Inépuisable Haendel ! Alors qu’Amsterdam affiche la superbe Rodelinda de Claus Guth, le Théâtre du Châtelet, après plusieurs mois de travaux, renoue avec le lyrique en proposant Saül, un oratorio mis en scène par un Barrie Kosky, un autre grand nom de la mise en scène internationale. Monté initialement au festival de Glyndebourne en 2015, le spectacle confirme qu’il y a moyen de trouver autant de théâtralité dans les oratorios de Haendel que dans ses opéras, surtout quand le metteur en scène - et c’est le cas de l’Australien - s’y entend pour faire bouger les chœurs.
Une histoire de jalousie
L’histoire est celle de la jalousie et de la haine que nourrit Saül, roi d’Israël, à l’endroit du jeune David qui a pourtant sauvé son peuple du dangereux Goliath. Et de la division dans la famille du roi : sa fille Mérab rejette le jeune héros qu’elle considère indigne de son rang, tandis que sa sœur Michal et son frère Jonathan lui donnent amour et amitié.
Dès le lever de rideau, on est ébloui par la beauté du tableau et des lumières : un sol de terre noire où David, ensanglanté et la fronde à la main, considère la tête immense de Goliath, tandis que les chœurs, en habits chamarrés, trônent au milieu de somptueuses natures mortes sur deux immenses tables de banquet tendues de nappes blanches. Figés, mais changeant de pauses au gré des silences. Dansant, courant, hurlant, donnant tout leur corps - et chantant bien sûr - les choristes seront les premiers héros de la soirée, et le génie de Kosky est de tirer d’eux tout ce potentiel, comme il le fait de ses solistes. À commencer par Christopher Purves, Saül hallucinant de présence… même s’il ne chante pas : souffrant d’un refroidissement, le baryton anglais se contente - et c’est déjà immense - de jouer son rôle tandis qu’un collègue (Igor Mostovoi) chante depuis la fosse.
Et une splendeur
Même si la mise en scène paraît moins inspirée en deuxième partie, le spectacle est une splendeur, servie par une distribution impeccable : Karina Gauvin, Anna Devin et David Shaw en enfants du Roi, le contre-ténor Christopher Ainslie en David et les ténors Stuart Jackson et John Graham-Hall en comprimari de luxe.

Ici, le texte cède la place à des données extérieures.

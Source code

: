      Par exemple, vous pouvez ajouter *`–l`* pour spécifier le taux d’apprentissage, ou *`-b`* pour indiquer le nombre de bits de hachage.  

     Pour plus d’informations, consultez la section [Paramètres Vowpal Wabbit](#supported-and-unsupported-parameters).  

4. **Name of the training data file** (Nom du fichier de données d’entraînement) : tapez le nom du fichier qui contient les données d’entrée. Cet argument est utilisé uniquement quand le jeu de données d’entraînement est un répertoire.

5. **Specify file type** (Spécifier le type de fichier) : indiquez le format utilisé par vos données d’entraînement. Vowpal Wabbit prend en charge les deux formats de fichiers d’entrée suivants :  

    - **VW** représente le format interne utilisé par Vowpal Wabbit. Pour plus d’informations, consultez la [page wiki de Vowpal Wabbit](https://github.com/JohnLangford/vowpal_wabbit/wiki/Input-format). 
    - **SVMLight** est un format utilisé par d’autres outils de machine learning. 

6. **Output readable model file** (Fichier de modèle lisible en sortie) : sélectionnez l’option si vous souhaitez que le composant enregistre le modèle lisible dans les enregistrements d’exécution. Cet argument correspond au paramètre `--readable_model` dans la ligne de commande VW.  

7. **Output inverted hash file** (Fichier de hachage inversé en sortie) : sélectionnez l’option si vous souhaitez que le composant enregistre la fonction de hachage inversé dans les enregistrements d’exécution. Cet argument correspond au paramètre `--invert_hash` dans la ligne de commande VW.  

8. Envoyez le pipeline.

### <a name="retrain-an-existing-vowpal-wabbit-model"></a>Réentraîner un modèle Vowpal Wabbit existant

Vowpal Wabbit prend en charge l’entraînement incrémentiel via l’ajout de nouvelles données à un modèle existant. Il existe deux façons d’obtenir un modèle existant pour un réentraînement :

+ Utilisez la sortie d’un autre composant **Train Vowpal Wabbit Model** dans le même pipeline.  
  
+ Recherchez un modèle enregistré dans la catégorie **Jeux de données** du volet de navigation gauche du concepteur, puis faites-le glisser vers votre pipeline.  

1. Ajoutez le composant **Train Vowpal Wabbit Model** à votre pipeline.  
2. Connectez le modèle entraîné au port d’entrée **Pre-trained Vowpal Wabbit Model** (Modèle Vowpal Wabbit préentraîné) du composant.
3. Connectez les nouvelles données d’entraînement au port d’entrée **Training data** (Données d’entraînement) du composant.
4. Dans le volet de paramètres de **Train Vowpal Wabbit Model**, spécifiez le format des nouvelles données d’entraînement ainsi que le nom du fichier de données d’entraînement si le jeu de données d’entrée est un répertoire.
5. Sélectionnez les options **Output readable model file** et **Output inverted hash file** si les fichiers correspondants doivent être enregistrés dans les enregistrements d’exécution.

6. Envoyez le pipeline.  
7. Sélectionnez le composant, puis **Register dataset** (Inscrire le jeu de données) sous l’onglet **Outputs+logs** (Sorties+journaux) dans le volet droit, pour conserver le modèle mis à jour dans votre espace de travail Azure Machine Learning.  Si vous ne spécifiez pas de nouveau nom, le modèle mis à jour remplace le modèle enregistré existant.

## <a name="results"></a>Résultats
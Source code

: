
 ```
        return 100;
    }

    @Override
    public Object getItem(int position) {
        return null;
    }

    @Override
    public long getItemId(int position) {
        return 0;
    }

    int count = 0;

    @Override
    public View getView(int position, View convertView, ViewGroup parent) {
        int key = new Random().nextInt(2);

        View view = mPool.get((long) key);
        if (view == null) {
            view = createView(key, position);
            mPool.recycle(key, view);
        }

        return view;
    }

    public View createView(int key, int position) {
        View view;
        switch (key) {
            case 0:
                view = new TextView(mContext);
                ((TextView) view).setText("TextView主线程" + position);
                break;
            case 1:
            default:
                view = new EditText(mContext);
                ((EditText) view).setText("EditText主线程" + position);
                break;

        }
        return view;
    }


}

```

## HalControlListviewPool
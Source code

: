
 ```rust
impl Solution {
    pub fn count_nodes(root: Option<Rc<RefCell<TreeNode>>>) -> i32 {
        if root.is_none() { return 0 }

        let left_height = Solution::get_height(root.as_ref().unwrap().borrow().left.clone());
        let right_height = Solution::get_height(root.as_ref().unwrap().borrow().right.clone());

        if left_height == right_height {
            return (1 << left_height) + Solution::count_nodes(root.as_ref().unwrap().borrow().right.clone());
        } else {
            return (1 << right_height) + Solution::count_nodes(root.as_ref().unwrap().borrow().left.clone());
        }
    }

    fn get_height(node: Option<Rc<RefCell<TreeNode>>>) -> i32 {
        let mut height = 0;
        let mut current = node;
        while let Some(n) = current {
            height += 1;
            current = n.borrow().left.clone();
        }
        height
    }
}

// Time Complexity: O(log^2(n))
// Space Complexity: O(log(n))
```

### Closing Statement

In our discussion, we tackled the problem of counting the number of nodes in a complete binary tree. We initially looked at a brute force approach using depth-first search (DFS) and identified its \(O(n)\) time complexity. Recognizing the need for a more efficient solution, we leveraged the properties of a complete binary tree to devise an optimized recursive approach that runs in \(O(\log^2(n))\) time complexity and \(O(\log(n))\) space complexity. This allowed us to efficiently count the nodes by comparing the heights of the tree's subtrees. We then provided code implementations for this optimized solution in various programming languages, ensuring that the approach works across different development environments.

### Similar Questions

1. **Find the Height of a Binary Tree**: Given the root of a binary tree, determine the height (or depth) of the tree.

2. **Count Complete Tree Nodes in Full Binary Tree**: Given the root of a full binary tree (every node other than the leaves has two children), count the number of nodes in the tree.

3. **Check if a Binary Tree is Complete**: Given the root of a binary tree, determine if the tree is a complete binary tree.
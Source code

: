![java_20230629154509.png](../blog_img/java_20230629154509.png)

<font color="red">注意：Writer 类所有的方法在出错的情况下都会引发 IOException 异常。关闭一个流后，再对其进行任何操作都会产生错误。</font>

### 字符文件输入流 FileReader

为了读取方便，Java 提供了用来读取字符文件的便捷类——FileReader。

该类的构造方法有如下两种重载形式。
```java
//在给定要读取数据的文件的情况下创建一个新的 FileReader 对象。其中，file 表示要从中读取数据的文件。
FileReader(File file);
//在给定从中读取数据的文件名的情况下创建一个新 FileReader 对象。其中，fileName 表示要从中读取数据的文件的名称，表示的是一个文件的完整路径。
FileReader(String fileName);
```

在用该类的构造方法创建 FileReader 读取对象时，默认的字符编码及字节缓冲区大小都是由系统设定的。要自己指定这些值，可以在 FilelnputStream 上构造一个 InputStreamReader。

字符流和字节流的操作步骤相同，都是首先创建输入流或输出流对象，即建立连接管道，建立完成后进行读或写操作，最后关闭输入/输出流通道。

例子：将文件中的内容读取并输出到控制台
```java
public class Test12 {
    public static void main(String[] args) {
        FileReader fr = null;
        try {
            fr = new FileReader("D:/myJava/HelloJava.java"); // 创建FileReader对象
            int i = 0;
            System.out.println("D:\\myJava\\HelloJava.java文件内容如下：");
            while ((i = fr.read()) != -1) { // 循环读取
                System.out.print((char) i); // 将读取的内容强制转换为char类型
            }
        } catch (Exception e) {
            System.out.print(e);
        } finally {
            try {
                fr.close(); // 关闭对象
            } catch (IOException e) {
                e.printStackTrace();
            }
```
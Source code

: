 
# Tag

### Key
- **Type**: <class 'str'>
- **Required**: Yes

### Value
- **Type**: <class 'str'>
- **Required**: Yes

S’y ajoute la direction experte et habitée (avec quelques ajouts çà et là dans la partition) de Laurence Cummings, haendélien de renom qui, pour l’occasion, s’empare avec joie des Talents Lyriques de Christophe Rousset. Le spectacle existe en DVD (Opus Arte), mais le voir en vrai est bien plus extraordinaire encore.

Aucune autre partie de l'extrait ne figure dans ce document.